The classes I took were similar to those I've taken at the University of Sydney: there was usually two hours of lectures and one or two hours of tutorials per week, with class sizes ranging from 10 to 25 people. The classes were loads of fun, but not so consuming that I had to make any serious sacrifices regarding travel or socialising. In the end, my classes ensured I left Wisconsin with a healthy understanding of Islamic history, Russian film, and African-American culture, as well as with new friends and stories that will last a life time.

Wisconsin is the number one cheese manufacturer in America, so expect to load up on dairy. Lots of the cheese is delicious and some of it is fairly nondescript. A word of advice though, tell Wisconsinites it's all good. They are very proud of their cheese - Wisconsin number plates read "America's Dairyland" - and they take it personally if you don't love their cheese. You've been warned. In saying that, try cheese curds, they're great!

I found a room in a co-ed fraternity house, which was very unusual for exchange students. I didn't join the fraternity, but had a lot of fun with my housemates regardless. Lots of exchange students lived in the dorms, which is where first years generally stay. The dorms are always active, energetic, and extremely social places. If you're looking to party and meet people they're a great place to live. If you're looking for something more chilled then I would recommend staying in a shared house. They were fairly cheap and easy to find in Wisconsin. Most universities have student Facebook pages advertising rooms that need to be rented or subleased, so it would be a good idea to join one for the best deals.

Money Matters
I took approximately $10,000 Australian dollars and it lasted me the semester. I even spent two weeks in New York (expensive city) before arriving in Madison and I managed to survive. Obviously your budget should factor in what you want to do in the States. Interstate travel is expensive in America, so if you're planning to move between LA and New York to see a bunch of festivals for example, then obviously take more money.

Getting Around
The university bus, Badger bus, could get you from Madison to certain other Wisconsin cities, such as Milwaukee, for a relatively low cost. Greyhound buses are also fairly cheap throughout America. Transport in Madison itself was easy, as all students have a bus card which guarantees free rides and Uber is surprisingly cost effective.

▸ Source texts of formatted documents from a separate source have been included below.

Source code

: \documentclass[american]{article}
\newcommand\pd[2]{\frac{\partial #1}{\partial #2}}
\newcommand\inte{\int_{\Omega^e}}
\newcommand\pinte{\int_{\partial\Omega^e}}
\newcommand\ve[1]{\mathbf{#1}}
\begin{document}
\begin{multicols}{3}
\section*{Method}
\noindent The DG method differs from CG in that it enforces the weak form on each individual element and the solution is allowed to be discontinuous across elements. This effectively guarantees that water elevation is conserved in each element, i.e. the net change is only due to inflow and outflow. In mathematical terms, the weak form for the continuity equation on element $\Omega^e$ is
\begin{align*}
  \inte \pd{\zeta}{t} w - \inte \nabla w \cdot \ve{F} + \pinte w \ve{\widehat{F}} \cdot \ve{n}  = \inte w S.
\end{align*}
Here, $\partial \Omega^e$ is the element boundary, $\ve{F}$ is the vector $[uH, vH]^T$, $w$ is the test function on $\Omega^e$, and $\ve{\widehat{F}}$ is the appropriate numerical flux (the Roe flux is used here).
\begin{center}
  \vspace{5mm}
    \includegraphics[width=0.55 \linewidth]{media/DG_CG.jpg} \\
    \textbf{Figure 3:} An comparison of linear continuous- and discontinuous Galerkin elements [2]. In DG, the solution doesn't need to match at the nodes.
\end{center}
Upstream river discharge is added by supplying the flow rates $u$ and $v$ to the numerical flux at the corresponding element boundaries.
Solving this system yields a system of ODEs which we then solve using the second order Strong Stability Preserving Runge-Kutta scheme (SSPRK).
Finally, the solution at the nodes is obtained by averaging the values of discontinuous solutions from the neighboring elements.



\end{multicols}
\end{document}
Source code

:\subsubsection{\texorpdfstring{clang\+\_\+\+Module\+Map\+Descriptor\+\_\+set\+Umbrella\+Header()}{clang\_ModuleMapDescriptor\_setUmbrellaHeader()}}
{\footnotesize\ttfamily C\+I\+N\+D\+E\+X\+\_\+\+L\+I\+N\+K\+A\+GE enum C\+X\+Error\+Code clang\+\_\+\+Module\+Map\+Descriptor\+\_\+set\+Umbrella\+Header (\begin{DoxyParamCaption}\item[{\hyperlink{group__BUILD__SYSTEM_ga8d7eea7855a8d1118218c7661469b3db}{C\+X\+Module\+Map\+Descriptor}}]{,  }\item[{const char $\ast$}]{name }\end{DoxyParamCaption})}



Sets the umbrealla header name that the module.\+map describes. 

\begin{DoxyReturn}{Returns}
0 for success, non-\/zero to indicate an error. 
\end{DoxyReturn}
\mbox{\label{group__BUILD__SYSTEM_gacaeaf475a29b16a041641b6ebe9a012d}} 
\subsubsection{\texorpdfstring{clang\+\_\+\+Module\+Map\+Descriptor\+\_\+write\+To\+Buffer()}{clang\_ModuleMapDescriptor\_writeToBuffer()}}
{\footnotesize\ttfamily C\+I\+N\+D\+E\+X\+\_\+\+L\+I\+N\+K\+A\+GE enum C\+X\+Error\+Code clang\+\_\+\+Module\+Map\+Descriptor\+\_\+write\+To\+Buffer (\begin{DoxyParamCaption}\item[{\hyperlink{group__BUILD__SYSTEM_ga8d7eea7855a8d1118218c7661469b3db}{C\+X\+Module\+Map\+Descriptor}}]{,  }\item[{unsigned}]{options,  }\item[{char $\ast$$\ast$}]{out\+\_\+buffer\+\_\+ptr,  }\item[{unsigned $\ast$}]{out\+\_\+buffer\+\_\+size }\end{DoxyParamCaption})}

I loved America in the winter, although it is mortally cold in Wisconsin. I remember walking outside with slightly wet hair and having the tips freeze solid. If you're not into cold weather, then go in the Fall. Each session has its perks: Spring semester is basketball season and it has Mifflin Block Party, while Fall semester is football season and the weather doesn't necessitate wearing fifteen layers.

Top Tips
Definitely throw yourself at every opportunity. Students typically only ever go on exchange once in their lives, so it's best to take risks and leave without any regrets. Besides, the social capital that exchange students hold in America for simply having an accent is an incredible ice breaker. I would also recommend being conscious of not getting locked into one activity or social group for your entire stay. Obviously students find their core group of friends, or their favourite social activities, but I would have regretted only ever going to college bars and not to the dive bars on the other side of town, or not making the effort to go hiking an hour out of the main city. Breaking my routine allowed me to be stimulated for my entire exchange experience.